**Assignment**
Copy each line in the data below that contains the word "zero".

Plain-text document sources

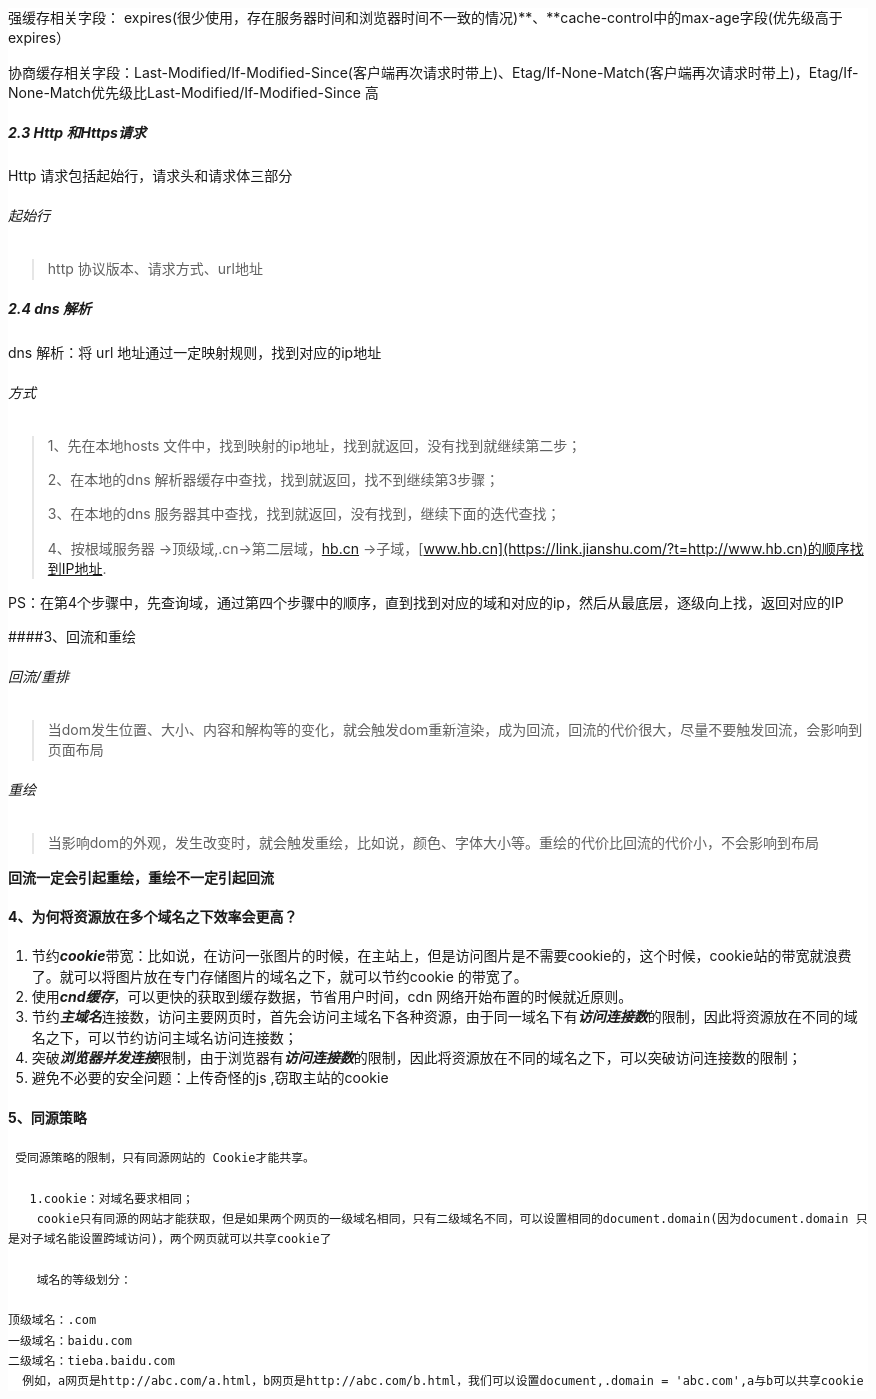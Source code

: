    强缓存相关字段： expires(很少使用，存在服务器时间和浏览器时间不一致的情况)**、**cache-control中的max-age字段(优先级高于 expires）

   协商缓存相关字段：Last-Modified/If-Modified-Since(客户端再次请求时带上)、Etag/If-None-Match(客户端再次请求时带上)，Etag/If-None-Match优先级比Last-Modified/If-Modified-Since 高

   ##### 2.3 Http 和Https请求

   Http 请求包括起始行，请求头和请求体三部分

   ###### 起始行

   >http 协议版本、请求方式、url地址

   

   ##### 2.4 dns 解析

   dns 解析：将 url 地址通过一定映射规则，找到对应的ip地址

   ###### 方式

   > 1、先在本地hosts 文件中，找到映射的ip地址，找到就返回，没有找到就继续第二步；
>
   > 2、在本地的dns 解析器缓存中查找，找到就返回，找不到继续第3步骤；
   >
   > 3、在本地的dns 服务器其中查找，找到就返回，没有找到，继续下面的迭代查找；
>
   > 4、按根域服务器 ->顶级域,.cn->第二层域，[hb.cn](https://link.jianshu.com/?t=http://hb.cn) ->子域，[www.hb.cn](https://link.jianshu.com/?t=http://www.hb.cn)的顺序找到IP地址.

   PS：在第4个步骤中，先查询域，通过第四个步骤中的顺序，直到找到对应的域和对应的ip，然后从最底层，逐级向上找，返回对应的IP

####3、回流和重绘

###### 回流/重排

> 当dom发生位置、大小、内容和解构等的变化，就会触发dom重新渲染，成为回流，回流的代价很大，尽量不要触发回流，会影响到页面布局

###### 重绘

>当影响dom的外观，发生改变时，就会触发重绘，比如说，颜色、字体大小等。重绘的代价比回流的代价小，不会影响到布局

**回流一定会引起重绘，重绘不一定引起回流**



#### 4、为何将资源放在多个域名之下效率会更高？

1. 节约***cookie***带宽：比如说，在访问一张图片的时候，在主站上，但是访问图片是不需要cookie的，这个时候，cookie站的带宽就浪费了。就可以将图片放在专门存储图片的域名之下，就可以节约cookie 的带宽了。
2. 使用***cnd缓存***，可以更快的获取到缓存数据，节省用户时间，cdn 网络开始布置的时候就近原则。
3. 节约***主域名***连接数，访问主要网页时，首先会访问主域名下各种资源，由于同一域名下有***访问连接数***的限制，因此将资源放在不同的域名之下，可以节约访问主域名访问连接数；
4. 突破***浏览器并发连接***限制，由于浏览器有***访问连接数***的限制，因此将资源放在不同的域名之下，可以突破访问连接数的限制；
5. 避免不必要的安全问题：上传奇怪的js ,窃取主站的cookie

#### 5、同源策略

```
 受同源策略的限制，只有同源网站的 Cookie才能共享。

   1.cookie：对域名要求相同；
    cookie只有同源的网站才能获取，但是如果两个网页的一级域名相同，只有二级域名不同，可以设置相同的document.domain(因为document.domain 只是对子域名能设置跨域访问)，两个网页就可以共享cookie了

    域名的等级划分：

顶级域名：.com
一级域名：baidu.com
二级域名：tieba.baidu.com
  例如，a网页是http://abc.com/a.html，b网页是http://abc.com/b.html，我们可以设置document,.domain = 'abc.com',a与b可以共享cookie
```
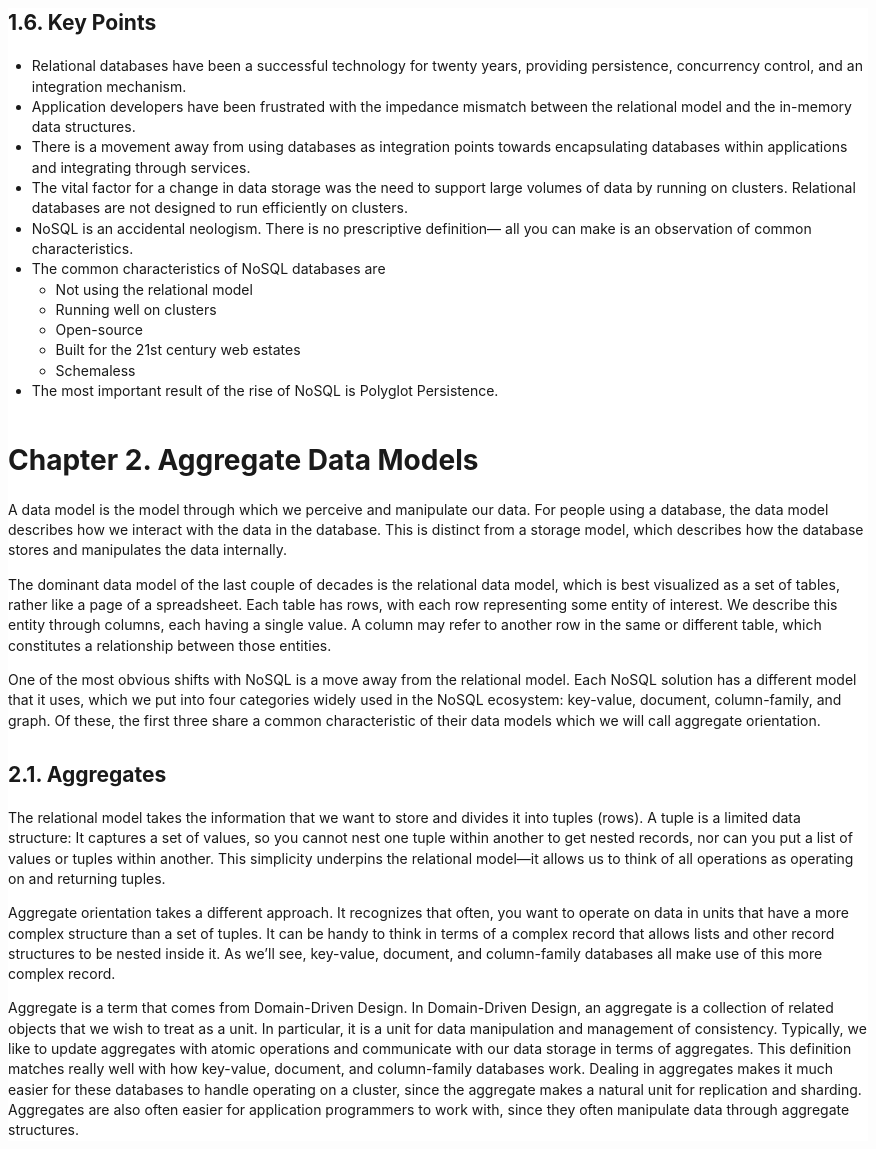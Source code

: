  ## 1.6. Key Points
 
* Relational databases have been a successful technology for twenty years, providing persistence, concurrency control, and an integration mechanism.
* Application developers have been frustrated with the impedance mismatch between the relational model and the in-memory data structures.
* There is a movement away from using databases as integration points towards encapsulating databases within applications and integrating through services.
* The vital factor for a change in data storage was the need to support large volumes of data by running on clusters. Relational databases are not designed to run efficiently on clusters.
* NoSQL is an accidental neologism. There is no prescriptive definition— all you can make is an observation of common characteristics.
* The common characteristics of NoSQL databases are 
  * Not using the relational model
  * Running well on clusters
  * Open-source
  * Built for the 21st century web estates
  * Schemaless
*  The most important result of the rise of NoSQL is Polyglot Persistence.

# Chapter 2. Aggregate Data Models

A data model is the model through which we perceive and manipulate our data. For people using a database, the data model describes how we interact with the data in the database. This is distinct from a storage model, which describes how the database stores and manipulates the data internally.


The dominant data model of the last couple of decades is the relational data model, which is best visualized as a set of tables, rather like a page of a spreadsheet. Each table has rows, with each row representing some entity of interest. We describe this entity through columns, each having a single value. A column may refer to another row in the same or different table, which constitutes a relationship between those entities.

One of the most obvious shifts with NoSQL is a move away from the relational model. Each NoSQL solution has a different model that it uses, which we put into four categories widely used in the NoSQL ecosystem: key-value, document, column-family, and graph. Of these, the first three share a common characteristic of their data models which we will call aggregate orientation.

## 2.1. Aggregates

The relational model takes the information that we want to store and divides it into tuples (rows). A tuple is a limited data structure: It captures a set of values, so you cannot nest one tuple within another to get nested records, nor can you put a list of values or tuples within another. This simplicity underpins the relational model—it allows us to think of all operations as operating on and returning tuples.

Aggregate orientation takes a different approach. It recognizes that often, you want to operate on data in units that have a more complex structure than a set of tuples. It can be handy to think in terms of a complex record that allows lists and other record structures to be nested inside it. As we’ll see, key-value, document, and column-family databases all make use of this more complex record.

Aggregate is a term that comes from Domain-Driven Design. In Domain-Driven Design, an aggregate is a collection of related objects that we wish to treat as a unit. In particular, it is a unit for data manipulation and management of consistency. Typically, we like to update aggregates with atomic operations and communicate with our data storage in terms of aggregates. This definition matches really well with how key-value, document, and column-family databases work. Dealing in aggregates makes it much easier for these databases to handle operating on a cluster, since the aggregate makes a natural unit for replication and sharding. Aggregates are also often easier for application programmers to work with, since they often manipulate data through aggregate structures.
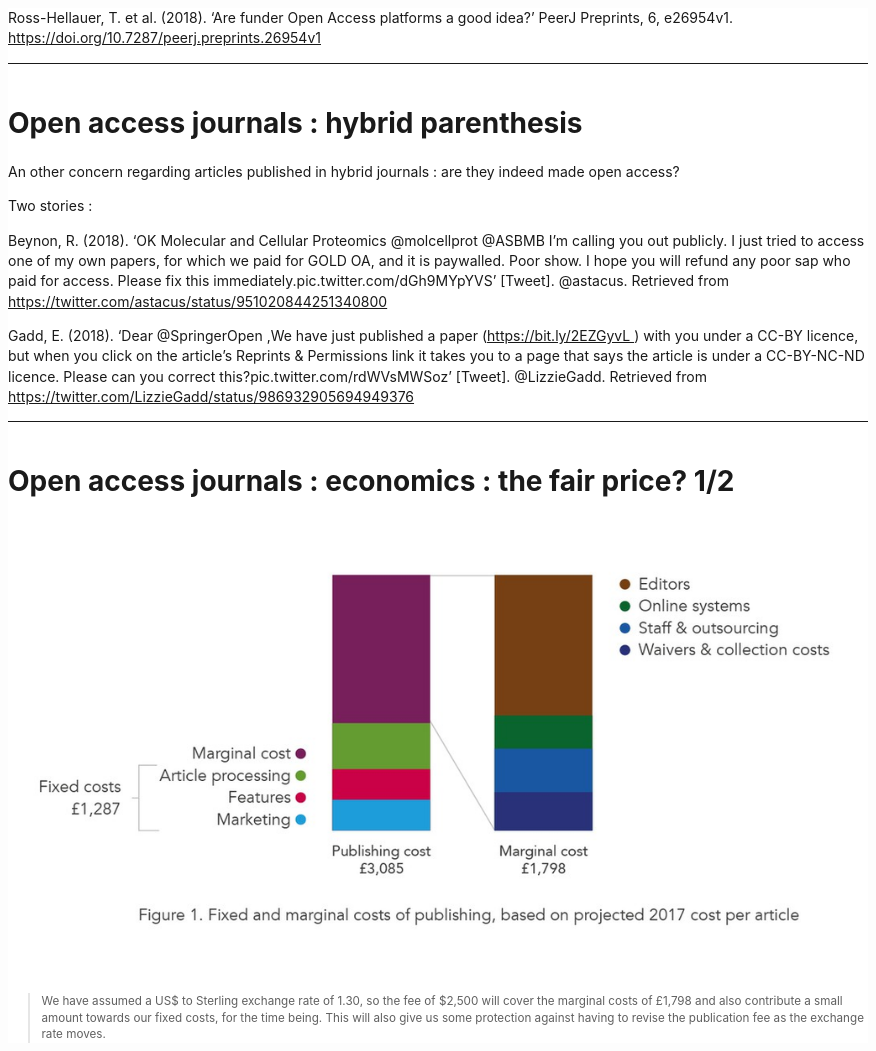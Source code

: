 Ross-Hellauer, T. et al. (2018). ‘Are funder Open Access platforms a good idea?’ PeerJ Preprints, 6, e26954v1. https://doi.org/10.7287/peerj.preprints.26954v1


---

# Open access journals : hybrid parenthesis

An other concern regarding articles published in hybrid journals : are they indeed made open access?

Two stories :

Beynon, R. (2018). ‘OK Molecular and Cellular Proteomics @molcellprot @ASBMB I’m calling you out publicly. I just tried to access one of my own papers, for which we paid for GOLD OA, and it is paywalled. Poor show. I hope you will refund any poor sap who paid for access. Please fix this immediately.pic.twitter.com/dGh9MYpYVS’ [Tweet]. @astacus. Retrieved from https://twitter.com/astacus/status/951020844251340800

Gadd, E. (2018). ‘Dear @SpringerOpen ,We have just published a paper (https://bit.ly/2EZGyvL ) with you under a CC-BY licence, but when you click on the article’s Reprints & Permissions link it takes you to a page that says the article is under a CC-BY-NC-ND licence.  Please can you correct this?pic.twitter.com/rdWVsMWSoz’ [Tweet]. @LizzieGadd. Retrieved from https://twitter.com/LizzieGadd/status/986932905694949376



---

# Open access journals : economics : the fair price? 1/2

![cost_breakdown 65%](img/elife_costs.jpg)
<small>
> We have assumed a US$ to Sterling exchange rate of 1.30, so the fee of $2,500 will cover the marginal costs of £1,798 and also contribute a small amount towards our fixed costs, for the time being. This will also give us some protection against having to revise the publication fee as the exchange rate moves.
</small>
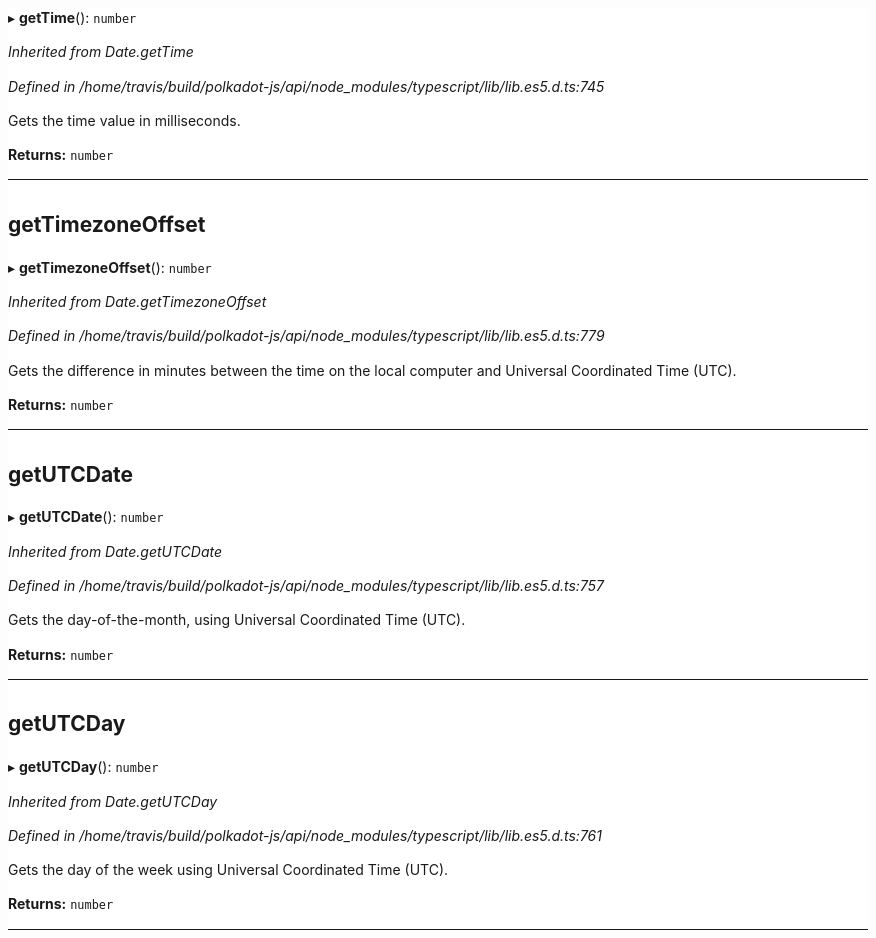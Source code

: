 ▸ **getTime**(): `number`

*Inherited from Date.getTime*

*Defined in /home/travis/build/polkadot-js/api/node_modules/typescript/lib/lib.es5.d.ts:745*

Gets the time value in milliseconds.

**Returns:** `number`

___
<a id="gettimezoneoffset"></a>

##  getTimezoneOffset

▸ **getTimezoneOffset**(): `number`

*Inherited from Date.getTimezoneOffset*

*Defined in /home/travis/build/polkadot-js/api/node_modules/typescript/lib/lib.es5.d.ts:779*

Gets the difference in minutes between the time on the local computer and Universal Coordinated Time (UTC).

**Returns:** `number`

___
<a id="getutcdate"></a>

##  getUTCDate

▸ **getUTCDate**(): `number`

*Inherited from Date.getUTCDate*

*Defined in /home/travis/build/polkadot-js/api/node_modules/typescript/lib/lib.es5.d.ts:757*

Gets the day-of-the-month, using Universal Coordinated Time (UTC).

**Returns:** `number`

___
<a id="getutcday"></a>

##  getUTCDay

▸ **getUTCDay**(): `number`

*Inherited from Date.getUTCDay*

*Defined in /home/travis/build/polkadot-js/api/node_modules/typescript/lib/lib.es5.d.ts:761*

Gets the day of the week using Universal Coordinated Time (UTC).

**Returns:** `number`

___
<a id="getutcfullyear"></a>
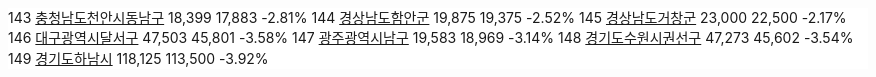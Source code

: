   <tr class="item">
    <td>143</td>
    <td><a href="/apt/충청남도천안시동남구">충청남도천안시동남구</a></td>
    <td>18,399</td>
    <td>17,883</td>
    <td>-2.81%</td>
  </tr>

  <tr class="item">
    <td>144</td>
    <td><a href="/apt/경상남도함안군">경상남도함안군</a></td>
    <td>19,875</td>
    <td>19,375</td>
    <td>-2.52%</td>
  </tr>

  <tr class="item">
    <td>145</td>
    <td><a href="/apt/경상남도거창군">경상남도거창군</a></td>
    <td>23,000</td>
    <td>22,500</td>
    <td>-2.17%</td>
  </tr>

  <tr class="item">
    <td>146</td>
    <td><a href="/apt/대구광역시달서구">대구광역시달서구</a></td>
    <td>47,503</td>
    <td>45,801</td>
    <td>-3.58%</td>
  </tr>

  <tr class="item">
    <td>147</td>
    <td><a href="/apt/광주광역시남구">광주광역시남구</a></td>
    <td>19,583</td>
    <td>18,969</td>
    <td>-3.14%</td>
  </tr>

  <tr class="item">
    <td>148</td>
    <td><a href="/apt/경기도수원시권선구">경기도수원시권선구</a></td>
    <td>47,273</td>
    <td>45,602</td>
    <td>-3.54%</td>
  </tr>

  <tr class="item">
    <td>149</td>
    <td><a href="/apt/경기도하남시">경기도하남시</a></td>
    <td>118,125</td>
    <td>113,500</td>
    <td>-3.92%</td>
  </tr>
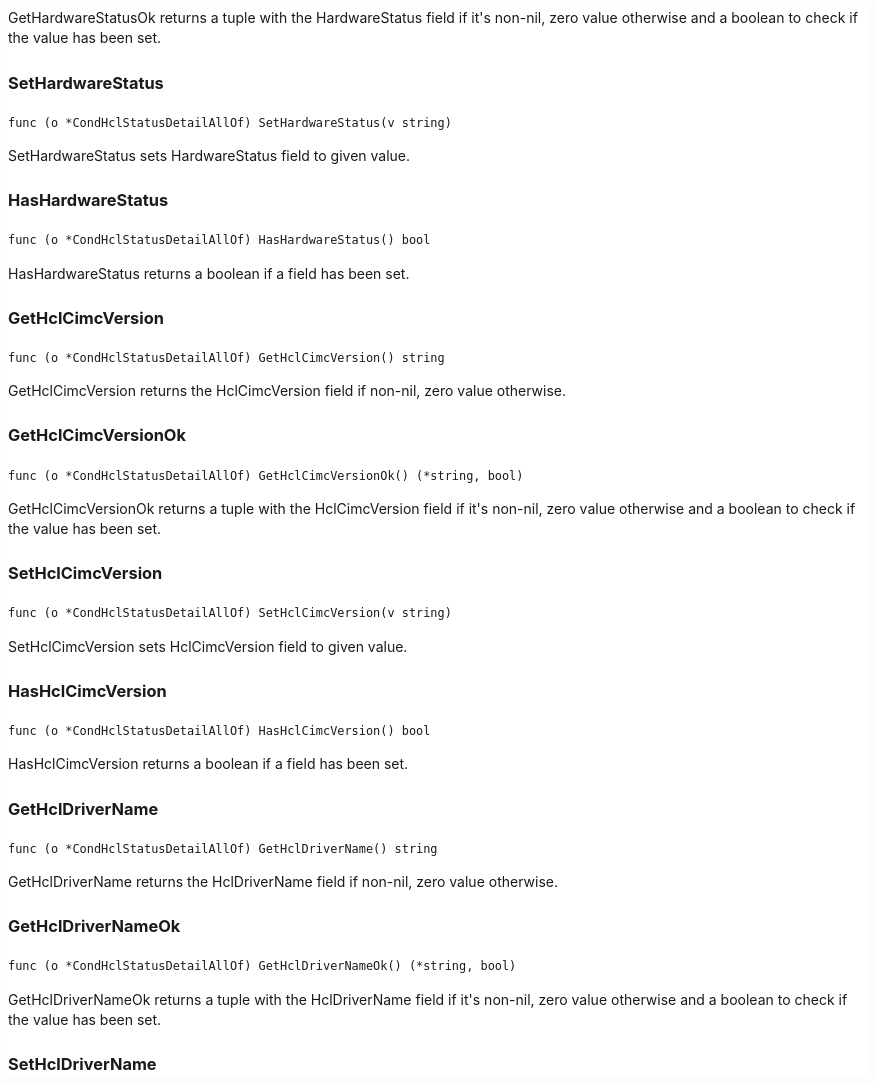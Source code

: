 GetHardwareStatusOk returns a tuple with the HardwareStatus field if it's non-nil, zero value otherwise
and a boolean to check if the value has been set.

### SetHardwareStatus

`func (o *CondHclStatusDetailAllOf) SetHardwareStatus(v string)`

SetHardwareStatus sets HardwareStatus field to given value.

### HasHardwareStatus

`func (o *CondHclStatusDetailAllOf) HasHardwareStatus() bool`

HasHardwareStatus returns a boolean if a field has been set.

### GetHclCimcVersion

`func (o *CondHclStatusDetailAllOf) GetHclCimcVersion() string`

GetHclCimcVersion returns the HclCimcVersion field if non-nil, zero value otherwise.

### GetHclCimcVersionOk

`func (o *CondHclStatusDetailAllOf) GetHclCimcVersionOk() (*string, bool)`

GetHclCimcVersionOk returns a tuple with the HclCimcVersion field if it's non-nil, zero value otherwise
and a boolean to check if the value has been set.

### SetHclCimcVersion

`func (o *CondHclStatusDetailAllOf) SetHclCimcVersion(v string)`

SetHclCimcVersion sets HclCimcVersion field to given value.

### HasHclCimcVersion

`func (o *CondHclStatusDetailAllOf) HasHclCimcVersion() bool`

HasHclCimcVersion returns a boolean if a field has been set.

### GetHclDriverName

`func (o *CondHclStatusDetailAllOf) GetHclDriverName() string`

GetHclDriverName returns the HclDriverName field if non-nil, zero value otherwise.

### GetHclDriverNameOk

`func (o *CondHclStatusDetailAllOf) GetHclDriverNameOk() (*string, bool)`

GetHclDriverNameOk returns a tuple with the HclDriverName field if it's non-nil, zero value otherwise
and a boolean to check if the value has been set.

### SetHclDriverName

**Finished task**
: GetHardwareStatusOk returns a tuple with the HardwareStatus field if it's non-nil, zero value otherwise
GetHclCimcVersion returns the HclCimcVersion field if non-nil, zero value otherwise.
GetHclCimcVersionOk returns a tuple with the HclCimcVersion field if it's non-nil, zero value otherwise
GetHclDriverName returns the HclDriverName field if non-nil, zero value otherwise.
GetHclDriverNameOk returns a tuple with the HclDriverName field if it's non-nil, zero value otherwise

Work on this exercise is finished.